Assigned task>
Below are the records; copy each line in which "ComplexObjectIsFromSet" occurs.

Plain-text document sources
+ + + + + + +

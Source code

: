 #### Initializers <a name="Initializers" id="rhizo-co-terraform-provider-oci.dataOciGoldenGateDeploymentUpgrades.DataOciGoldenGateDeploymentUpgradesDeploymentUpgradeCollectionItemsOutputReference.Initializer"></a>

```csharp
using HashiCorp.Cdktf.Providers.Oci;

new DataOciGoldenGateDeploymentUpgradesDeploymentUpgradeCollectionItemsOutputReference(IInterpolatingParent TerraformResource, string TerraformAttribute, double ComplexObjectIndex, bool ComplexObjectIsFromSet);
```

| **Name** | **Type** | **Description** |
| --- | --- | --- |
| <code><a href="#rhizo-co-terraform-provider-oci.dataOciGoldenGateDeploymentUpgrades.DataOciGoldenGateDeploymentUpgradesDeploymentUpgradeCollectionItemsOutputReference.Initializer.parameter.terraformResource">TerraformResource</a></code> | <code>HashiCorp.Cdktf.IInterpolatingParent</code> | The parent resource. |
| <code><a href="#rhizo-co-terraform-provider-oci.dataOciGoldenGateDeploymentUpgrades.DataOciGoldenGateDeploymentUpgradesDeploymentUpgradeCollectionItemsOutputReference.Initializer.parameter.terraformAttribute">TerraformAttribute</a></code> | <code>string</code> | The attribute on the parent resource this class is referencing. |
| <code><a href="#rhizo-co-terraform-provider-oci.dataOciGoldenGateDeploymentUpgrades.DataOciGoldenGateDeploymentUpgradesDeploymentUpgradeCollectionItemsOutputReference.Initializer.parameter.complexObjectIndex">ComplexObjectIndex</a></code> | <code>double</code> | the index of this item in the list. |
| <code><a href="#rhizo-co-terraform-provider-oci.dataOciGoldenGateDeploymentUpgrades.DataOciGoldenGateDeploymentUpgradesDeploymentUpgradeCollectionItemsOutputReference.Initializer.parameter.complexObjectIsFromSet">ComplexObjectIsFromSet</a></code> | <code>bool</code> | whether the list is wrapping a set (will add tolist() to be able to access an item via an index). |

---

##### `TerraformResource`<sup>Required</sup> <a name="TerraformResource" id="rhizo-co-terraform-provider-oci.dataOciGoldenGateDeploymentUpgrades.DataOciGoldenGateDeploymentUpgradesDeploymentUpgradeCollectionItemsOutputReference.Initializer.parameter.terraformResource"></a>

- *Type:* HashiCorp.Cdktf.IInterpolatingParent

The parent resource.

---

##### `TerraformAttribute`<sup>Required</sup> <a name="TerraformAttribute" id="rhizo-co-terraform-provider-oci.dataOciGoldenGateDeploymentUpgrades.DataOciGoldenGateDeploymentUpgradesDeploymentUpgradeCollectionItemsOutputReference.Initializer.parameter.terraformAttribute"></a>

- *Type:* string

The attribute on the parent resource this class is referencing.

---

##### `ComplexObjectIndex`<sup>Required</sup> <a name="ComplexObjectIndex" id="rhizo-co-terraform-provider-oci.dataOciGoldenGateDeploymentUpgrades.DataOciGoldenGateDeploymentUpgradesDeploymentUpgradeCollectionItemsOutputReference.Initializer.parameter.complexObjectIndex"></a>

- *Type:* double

+ + + + + + +

The completed task>
new DataOciGoldenGateDeploymentUpgradesDeploymentUpgradeCollectionItemsOutputReference(IInterpolatingParent TerraformResource, string TerraformAttribute, double ComplexObjectIndex, bool ComplexObjectIsFromSet);
| <code><a href="#rhizo-co-terraform-provider-oci.dataOciGoldenGateDeploymentUpgrades.DataOciGoldenGateDeploymentUpgradesDeploymentUpgradeCollectionItemsOutputReference.Initializer.parameter.complexObjectIsFromSet">ComplexObjectIsFromSet</a></code> | <code>bool</code> | whether the list is wrapping a set (will add tolist() to be able to access an item via an index). |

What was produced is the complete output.